If you’re going to take a regular recipe, say out of a Weight Watchers cookbook or one you found on eTools, and turn it into a slow cooker recipe, always check procedure and cooking time. If your regular recipe calls for cooking the food “covered” on a stove top or in an oven, it will probably be an appropriate slow cooker recipe.

When placing the ingredients in the cooker, remember to layer them. Carrots, parsnips potatoes and turnips take longer to cook thae meat, so you should put them on the bottom of the slow cooker. As far as timing, if the original recipes call for 2 to 4 hours in the oven or the stove top, it will probably take 4 to 6 hours on high or 7 to 9 hours on low in the slow-cooker, but that’s just a good guess.  My suggestion is to first try your slow cooker version of a recipe when you’re at home for the day so you can check its progress. Then when you go to make the recipe again and again and actually leave the house, you’ll know exactly what setting to use on the cooker and how long the recipe needs to be cooked.

Another thing to remember as your placing items into the pot is to not go crazy with  using a lot of liquid. I find that fans of slow cookers love to add way too much liquid to their pot. Liquid does not evaporate in a slow cooker the way it does on the stovetop or in the oven, so chances are good you’ll need less. If you come home and find you’re meal too soupy, and it isn’t a soup you wanted, take the lid off for the last half-hour of cooking so the excess liquid can evaporate.

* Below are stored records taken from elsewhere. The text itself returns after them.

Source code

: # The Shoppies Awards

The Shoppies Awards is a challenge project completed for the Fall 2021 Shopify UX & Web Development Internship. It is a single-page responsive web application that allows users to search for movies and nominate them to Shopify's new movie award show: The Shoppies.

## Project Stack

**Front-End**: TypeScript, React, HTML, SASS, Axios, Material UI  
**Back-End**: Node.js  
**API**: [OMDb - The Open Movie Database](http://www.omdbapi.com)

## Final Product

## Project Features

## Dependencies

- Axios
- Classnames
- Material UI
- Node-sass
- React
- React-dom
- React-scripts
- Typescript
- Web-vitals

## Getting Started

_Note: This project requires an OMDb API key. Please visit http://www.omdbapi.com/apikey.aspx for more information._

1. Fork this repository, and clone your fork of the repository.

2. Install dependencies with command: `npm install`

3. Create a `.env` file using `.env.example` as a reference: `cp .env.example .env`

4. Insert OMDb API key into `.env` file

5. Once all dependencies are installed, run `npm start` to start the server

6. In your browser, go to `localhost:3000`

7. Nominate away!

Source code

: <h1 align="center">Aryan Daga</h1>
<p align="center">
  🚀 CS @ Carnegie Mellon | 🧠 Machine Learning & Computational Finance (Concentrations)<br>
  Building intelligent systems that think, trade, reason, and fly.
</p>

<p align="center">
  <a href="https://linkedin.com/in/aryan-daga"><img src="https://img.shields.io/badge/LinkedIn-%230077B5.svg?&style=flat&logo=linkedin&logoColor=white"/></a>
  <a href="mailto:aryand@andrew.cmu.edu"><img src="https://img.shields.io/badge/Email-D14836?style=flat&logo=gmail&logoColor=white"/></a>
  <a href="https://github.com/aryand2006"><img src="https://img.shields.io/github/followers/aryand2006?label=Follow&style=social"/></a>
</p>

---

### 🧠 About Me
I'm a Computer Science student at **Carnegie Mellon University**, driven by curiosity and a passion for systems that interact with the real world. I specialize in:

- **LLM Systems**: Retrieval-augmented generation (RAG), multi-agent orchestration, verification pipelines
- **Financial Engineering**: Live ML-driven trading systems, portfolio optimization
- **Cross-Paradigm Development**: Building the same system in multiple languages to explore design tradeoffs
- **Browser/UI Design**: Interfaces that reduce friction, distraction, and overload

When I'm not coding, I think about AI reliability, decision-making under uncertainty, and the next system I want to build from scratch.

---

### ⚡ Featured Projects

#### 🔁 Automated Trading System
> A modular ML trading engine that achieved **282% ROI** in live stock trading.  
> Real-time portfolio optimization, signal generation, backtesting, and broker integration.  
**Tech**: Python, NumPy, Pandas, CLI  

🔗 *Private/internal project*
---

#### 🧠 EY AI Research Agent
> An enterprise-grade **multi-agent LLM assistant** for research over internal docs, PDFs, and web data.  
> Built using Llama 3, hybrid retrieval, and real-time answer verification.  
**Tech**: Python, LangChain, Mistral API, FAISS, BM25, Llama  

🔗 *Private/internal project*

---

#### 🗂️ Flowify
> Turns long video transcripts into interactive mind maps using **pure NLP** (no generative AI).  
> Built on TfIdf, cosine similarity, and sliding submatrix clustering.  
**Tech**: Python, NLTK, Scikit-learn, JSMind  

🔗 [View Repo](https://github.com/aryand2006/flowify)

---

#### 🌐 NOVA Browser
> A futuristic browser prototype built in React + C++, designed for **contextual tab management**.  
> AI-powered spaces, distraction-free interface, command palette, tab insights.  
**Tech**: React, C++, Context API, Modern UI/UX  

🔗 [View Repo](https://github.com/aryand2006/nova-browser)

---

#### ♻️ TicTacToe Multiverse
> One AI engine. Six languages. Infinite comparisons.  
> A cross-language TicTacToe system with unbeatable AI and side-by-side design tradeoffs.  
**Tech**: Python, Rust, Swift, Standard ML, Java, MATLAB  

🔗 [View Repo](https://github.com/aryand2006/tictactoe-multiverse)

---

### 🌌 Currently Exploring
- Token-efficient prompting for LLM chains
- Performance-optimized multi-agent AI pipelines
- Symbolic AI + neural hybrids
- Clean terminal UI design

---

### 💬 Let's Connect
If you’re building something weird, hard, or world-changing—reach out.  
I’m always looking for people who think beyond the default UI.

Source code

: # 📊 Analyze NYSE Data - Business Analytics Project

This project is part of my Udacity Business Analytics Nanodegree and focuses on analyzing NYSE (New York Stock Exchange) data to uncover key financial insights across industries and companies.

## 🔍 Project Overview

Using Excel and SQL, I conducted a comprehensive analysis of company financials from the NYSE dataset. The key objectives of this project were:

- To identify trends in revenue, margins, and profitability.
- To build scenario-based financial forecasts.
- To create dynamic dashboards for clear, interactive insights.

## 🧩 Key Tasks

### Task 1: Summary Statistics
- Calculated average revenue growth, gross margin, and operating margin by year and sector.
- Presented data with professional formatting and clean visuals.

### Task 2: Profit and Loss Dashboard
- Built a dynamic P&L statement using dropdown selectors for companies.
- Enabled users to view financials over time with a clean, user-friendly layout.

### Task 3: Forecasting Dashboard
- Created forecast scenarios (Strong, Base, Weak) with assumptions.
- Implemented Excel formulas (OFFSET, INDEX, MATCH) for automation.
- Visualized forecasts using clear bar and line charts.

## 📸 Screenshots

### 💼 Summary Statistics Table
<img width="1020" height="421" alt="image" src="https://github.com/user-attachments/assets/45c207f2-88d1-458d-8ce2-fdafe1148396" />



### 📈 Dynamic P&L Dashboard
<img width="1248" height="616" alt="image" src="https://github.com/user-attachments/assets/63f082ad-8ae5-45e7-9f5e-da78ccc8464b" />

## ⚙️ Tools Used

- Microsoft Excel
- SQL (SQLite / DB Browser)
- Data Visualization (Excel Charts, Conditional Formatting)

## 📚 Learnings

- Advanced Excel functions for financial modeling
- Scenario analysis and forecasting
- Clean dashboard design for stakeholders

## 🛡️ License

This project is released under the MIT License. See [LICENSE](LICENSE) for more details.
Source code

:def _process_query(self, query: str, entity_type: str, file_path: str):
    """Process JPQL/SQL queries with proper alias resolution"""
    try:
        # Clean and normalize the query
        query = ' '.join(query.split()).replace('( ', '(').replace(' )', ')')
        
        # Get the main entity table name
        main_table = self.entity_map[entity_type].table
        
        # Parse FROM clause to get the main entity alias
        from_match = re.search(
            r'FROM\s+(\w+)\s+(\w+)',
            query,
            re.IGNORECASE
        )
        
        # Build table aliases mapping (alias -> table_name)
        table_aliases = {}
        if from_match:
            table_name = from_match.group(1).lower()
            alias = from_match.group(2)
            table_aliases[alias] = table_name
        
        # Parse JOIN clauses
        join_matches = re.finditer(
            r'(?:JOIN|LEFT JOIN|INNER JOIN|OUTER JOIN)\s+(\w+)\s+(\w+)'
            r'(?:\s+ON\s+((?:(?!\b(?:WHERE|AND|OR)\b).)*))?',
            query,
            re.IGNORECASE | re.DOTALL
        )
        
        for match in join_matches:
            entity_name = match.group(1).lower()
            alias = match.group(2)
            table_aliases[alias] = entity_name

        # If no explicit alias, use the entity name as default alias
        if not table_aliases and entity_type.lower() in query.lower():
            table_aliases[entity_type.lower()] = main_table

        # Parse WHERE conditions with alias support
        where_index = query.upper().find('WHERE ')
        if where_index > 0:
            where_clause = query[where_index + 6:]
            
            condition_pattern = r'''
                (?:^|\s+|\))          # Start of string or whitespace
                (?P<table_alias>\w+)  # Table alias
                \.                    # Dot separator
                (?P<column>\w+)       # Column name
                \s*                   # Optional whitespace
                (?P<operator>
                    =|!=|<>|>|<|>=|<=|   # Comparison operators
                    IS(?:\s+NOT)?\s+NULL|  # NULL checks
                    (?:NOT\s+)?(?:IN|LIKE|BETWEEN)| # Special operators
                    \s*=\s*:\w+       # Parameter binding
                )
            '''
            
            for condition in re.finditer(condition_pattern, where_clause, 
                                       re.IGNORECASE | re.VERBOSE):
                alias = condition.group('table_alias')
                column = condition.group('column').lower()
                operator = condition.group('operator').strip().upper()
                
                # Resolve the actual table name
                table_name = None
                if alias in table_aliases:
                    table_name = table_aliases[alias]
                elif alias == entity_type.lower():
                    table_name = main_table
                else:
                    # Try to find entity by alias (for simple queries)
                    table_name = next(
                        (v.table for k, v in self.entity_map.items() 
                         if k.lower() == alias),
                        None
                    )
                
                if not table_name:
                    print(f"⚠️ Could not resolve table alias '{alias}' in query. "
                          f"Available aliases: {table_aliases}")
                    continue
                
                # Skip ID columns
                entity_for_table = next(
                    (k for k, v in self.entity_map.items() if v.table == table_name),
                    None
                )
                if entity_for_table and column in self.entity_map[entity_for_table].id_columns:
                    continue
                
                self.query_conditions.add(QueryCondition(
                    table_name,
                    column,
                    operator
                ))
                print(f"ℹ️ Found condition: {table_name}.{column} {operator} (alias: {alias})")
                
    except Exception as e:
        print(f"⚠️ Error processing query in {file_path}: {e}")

I’m not done dispensing info yet, you know I love to talk, so read on:

  • For best results, brown your ingredients (especially meats) in a skillet before putting them in the slow cooker. This step maximizes flavor!
  • Make sure the vegetables you’re adding are all cut into the same size to ensure equal doneness.
  • Any tender vegetables, seafood, herbs, dairy or pasta should be added towards the end of the cooking cycle to avoid overcooking.
  • Go light on the spices. It’s always best to adjust fresh herbs or dry spices towards the end of the cooking cycle because some seasoning could become stronger while cooking in a slow cooker.
  • Use wooden, plastic, rubber utensils when stirring or serving.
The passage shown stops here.